You can avoid drowning in data by asking seven simple questions.

WHAT THE BOOK SAYS DRINKING FROM THE FIRE HOSE

  • It is possible to make smarter decisions without drowning in information.
  • Information is essential in making intelligent decisions, but more often than not it overwhelms us – it’s like drinking from a fire hose.
  • Most business cultures these days worship numbers, but useless data saps morale.
  • The Spray and Pray approach pervades many presentations – the presenter sprays as much data at the audience as possible, and prays that someone will spot something that’s relevant. A tight story (‘edited footage’) with decent discussion time is what’s needed.
  • The knack to dealing with this and finding the most helpful nuggets is to ask the right questions at the right time.
  • The authors explain seven questions that fall broadly into the categories of discovery, insight, and delivery (the sequence is not fixed):

1. What is the essential business question? (What is the one vital piece of information you need to move forward? IWIK stands for “I wish I knew…” – a sentence that needs to be completed to explain what research needs to reveal)

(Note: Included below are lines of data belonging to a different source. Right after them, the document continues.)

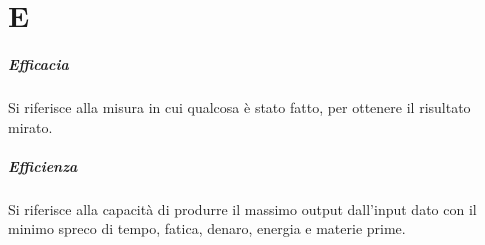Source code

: \chapter{E}

\paragraph*{Efficacia}
Si riferisce alla misura in cui qualcosa è stato fatto, per ottenere il risultato mirato.

\paragraph*{Efficienza}
Si riferisce alla capacità di produrre il massimo output dall'input dato con il minimo spreco di tempo, fatica, denaro, energia e materie prime.
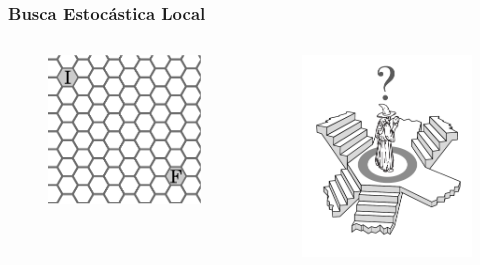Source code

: \documentclass[10pt, compress]{beamer}
\begin{document}
\begin{frame}[fragile]
    \frametitle{Busca Estocástica Local}
    \begin{columns}
        \centering
        \begin{figure}[h]
            \centering
            \includegraphics[width=1\textwidth]{hex_map}
        \end{figure}
        \centering
        \begin{figure}[h]
            \centering
            \includegraphics[width=1\textwidth]{gandalfsearch}

\end{figure}
\end{columns}
\end{frame}
\end{document}
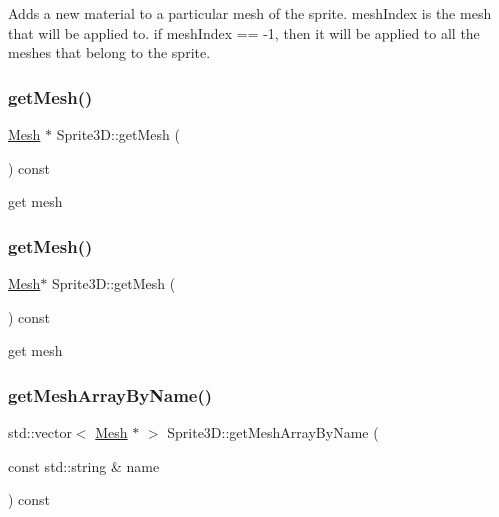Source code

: Adds a new material to a particular mesh of the sprite. mesh\+Index is the mesh that will be applied to. if mesh\+Index == -\/1, then it will be applied to all the meshes that belong to the sprite. \mbox{\label{classSprite3D_ac2ecd09672fb2ab13df3bda9a4ed40c9}} 
\subsubsection{\texorpdfstring{get\+Mesh()}{getMesh()}\hspace{0.1cm}{\footnotesize\ttfamily [1/2]}}
{\footnotesize\ttfamily \hyperlink{classMesh}{Mesh} $\ast$ Sprite3\+D\+::get\+Mesh (\begin{DoxyParamCaption}{ }\end{DoxyParamCaption}) const\hspace{0.3cm}{\ttfamily [inline]}}

get mesh \mbox{\label{classSprite3D_ad3f22d4c57c9320ab42e08bf9c97363d}} 
\subsubsection{\texorpdfstring{get\+Mesh()}{getMesh()}\hspace{0.1cm}{\footnotesize\ttfamily [2/2]}}
{\footnotesize\ttfamily \hyperlink{classMesh}{Mesh}$\ast$ Sprite3\+D\+::get\+Mesh (\begin{DoxyParamCaption}{ }\end{DoxyParamCaption}) const}

get mesh \mbox{\label{classSprite3D_af26e7cf641858e2d96fffae21db2d253}} 
\subsubsection{\texorpdfstring{get\+Mesh\+Array\+By\+Name()}{getMeshArrayByName()}\hspace{0.1cm}{\footnotesize\ttfamily [1/2]}}
{\footnotesize\ttfamily std\+::vector$<$ \hyperlink{classMesh}{Mesh} $\ast$ $>$ Sprite3\+D\+::get\+Mesh\+Array\+By\+Name (\begin{DoxyParamCaption}\item[{const std\+::string \&}]{name }\end{DoxyParamCaption}) const}

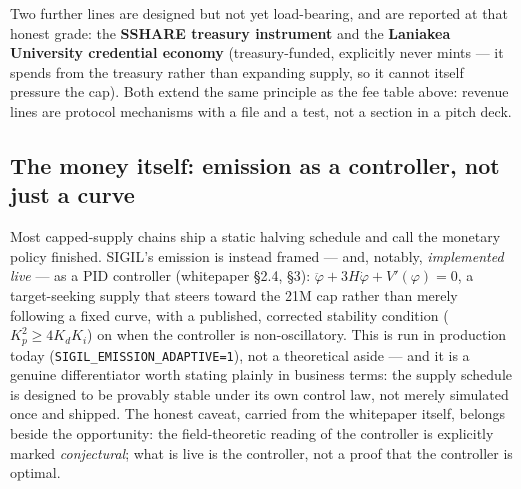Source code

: Two further lines are designed but not yet load-bearing, and are reported at that honest grade: the \textbf{SSHARE treasury instrument} and the \textbf{Laniakea University credential economy} (treasury-funded, explicitly never mints --- it spends from the treasury rather than expanding supply, so it cannot itself pressure the cap). Both extend the same principle as the fee table above: revenue lines are protocol mechanisms with a file and a test, not a section in a pitch deck.

\subsection{The money itself: emission as a controller, not just a curve}

Most capped-supply chains ship a static halving schedule and call the monetary policy finished. SIGIL's emission is instead framed --- and, notably, \emph{implemented live} --- as a PID controller (whitepaper \S2.4, \S3): $\ddot\varphi + 3H\dot\varphi + V'(\varphi) = 0$, a target-seeking supply that steers toward the 21M cap rather than merely following a fixed curve, with a published, corrected stability condition ($K_p^2 \geq 4K_dK_i$) on when the controller is non-oscillatory. This is run in production today (\texttt{SIGIL\_EMISSION\_ADAPTIVE=1}), not a theoretical aside --- and it is a genuine differentiator worth stating plainly in business terms: the supply schedule is designed to be provably stable under its own control law, not merely simulated once and shipped. The honest caveat, carried from the whitepaper itself, belongs beside the opportunity: the field-theoretic reading of the controller is explicitly marked \emph{conjectural}; what is live is the controller, not a proof that the controller is optimal.

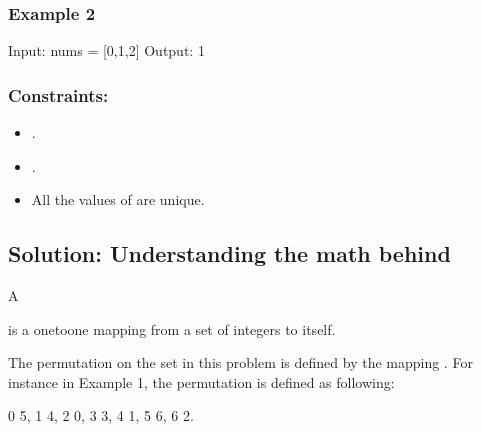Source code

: \documentclass[letterpaper,12pt,english]{book}
\begin{document}
\subsubsection{Example 2}
\label{\detokenize{Mathematics/09_MTH_565_Array_Nesting:example-2}}
\begin{sphinxVerbatim}[commandchars=\\\{\}]
Input: nums = [0,1,2]
Output: 1
\end{sphinxVerbatim}


\subsubsection{Constraints:}
\label{\detokenize{Mathematics/09_MTH_565_Array_Nesting:constraints}}\begin{itemize}
\item {} 
\sphinxAtStartPar
{}.

\item {} 
\sphinxAtStartPar
{}.

\item {} 
\sphinxAtStartPar
All the values of  are unique.

\end{itemize}


\subsection{Solution: Understanding the math behind}
\label{\detokenize{Mathematics/09_MTH_565_Array_Nesting:solution-understanding-the-math-behind}}
\sphinxAtStartPar
A %
\begin{footnote}[134]\sphinxAtStartFootnote
{}
%
\end{footnote} is a one\sphinxhyphen{}to\sphinxhyphen{}one mapping from a set of integers to itself.

\sphinxAtStartPar
The permutation on the set  in this problem is defined by the mapping . For instance in Example 1, the permutation is defined as following:

\begin{sphinxVerbatim}[commandchars=\\\{\}]
0 \PYGZhy{}\PYGZgt{} 5,
1 \PYGZhy{}\PYGZgt{} 4,
2 \PYGZhy{}\PYGZgt{} 0,
3 \PYGZhy{}\PYGZgt{} 3,
4 \PYGZhy{}\PYGZgt{} 1,
5 \PYGZhy{}\PYGZgt{} 6,
6 \PYGZhy{}\PYGZgt{} 2.
\end{sphinxVerbatim}
\end{document}
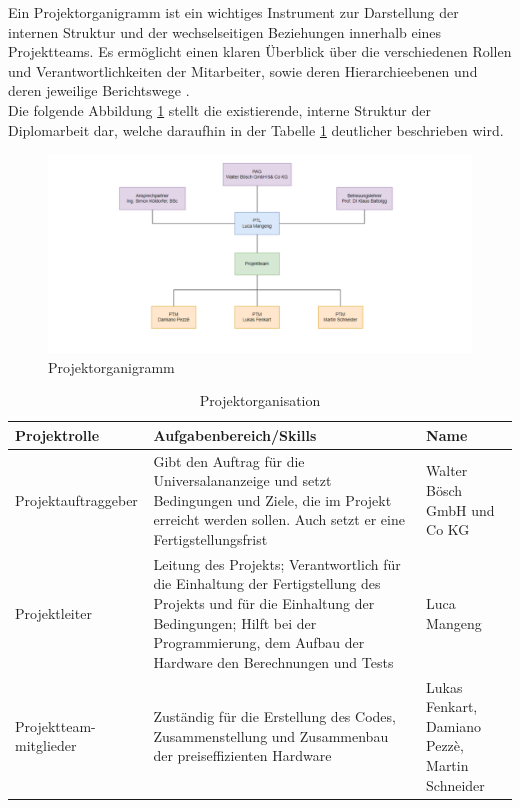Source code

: Ein Projektorganigramm ist ein wichtiges Instrument zur Darstellung der internen Struktur und der wechselseitigen Beziehungen innerhalb eines Projektteams. Es ermöglicht einen klaren Überblick über die verschiedenen Rollen und Verantwortlichkeiten der Mitarbeiter, sowie deren Hierarchieebenen und deren jeweilige Berichtswege \cite[vgl.][]{projektmanagement-definitionen:2009}. \\
Die folgende Abbildung \ref{fig:organigramm} stellt die existierende, interne Struktur der Diplomarbeit dar, welche daraufhin in der Tabelle \ref{tab:projektorganisation} deutlicher beschrieben wird.

\begin{figure}[H]
	\centering
	\includegraphics[width=0.9\linewidth]{Bilder/Organigramm}
	\caption{Projektorganigramm}
	\label{fig:organigramm}
\end{figure}

\begin{table}[H]
	\caption{Projektorganisation}
	\label{tab:projektorganisation}
	\begin{tabular}{p{} | p{} | p{}}
		\toprule
		\textbf{Projektrolle} & \textbf{Aufgabenbereich/Skills} & \textbf{Name} \\
		\midrule
		Projektauftraggeber & Gibt den Auftrag für die Universalananzeige und setzt Bedingungen und Ziele, die im Projekt erreicht werden sollen. Auch setzt er eine Fertigstellungsfrist & Walter Bösch GmbH und Co KG
		\\
		\midrule
		Projektleiter & Leitung des Projekts;
		Verantwortlich für die Einhaltung der Fertigstellung des Projekts und für die Einhaltung der Bedingungen; Hilft bei der Programmierung, dem Aufbau der Hardware den Berechnungen und Tests
		 & Luca Mangeng
		\\
		\midrule
		Projektteam-mitglieder & Zuständig für die Erstellung des Codes, Zusammenstellung und Zusammenbau der preiseffizienten Hardware & 
		Lukas Fenkart, Damiano Pezzè, Martin Schneider
		\\
		\bottomrule
	\end{tabular}
\end{table}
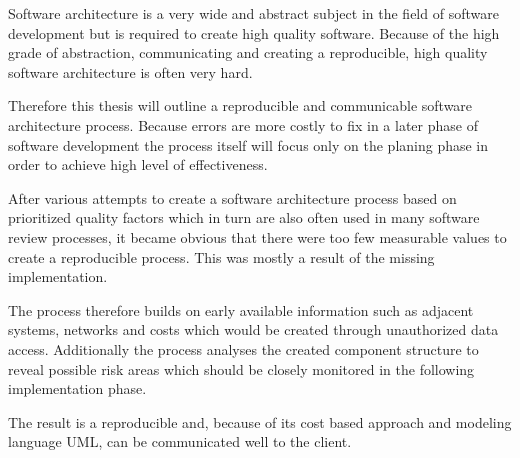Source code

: Software architecture is a very wide and abstract subject in the field of software development but is required to create high quality software. Because of the high grade of abstraction, communicating and creating a reproducible, high quality software architecture is often very hard.

Therefore this thesis will outline a reproducible and communicable software architecture process. Because errors are more costly to fix in a later phase of software development the process itself will focus only on the planing phase in order to achieve high level of effectiveness.

After various attempts to create a software architecture process based on prioritized quality factors which in turn are also often used in many software review processes, it became obvious that there were too few measurable values to create a reproducible process. This was mostly a result of the missing implementation.

The process therefore builds on early available information such as adjacent systems, networks and costs which would be created through unauthorized data access. Additionally the process analyses the created component structure to reveal possible risk areas which should be closely monitored in the following implementation phase.

The result is a reproducible and, because of its cost based approach and modeling language UML, can be communicated well to the client.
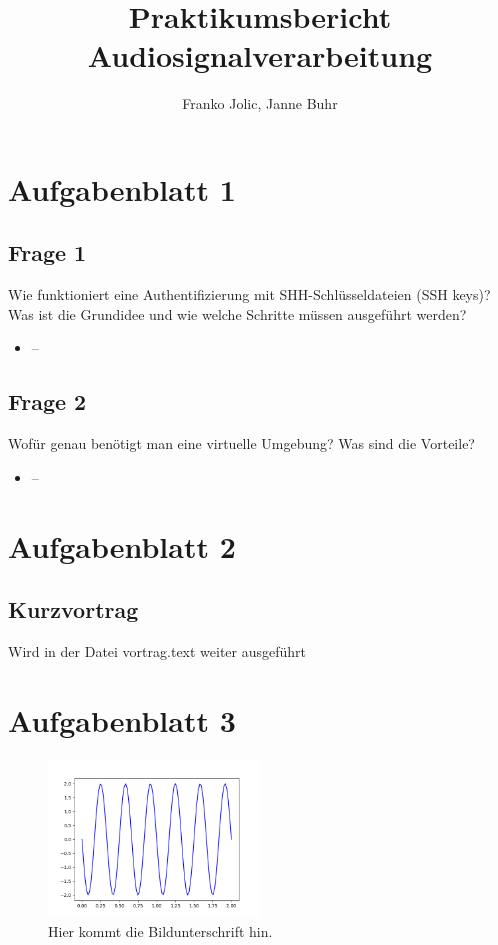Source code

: \documentclass[a4paper, 11pt]{article}
\title{Praktikumsbericht Audiosignalverarbeitung}
\author{Franko Jolic, Janne Buhr}
\begin{document}
\begin{titlepage}
    \maketitle
    \tableofcontents
    \vfill
\end{titlepage}

\section{Aufgabenblatt 1}

    \subsection{Frage 1}
    Wie funktioniert eine Authentifizierung mit SHH-Schlüsseldateien (SSH keys)? Was ist die Grundidee und wie welche Schritte müssen ausgeführt werden?
    \begin{itemize}
    \item -- 
    \end{itemize}
    
    \subsection{Frage 2}
    Wofür genau benötigt man eine virtuelle Umgebung? Was sind die Vorteile?
    \begin{itemize}
    \item -- 
    \end{itemize}
        

\section{Aufgabenblatt 2}

    \subsection{Kurzvortrag}
    Wird in der Datei vortrag.text weiter ausgeführt

\section{Aufgabenblatt 3}

    
    
    \begin{figure}
    \includegraphics[width =0.5\textwidth]{plot.png}
    \caption{Hier kommt die Bildunterschrift hin.}
    \label{fig : label1}
    \end{figure}
\end{document}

2. Where is your customer’s North Star? (Are you navel-gazing or truly listening to what customers really want? Use a Customer Impact Assessment to work out how plans will affect customers before you make them)

3. Should you believe the squiggly line? (Gain perspective by stepping further away from the data to avoid short-termism: context is king)

4. What surprised you? (Don’t regard numbers you can’t explain as outliers, and don’t just look at the numbers you expected to see – you need permission to think differently)

5. What does the lighthouse reveal? (Define the criteria that are relevant to your business and use them to guide, warn or serve as an example as to what will happen next – ignore irrelevant stuff and look for a new pattern)

6. Who are your swing voters? (Neutral, somewhat satisfied, customers offer the greatest opportunity for growth. Identify them and work out what will impress them most)

7. The three Ws: What? So what? Now what? (Find the data that really matters, work out what it means, recommend what to do, and act on it)

WHAT’S GOOD ABOUT IT

  • Businesses need to concentrate on the difference between things that are complicated as opposed to complex. Complicated things are going to the moon or performing hip surgery – they are difficult, but you can follow a process. Complex things are raising a child or running a healthcare system – these require a set of principles, but cannot be predicted in a linear way.
  • The Hype Cycle begins with a Technology Trigger, creates a Peak of Inflated Expectations, followed by a Trough of Disillusionment, a Slope of Enlightenment, and a Plateau of Productivity.
  • Do you have the time to be surprised? Helpful data discoveries do not happen in a rush – they need time to be found and deemed worthy of investigation.
  • Insights are borne out of rapid iteration – continually reassess your position to learn and re-learn, generating course corrections as you go.

WHAT YOU HAVE TO WATCH

  • If you are not data-savvy you might want to skip the detail and just grab the method.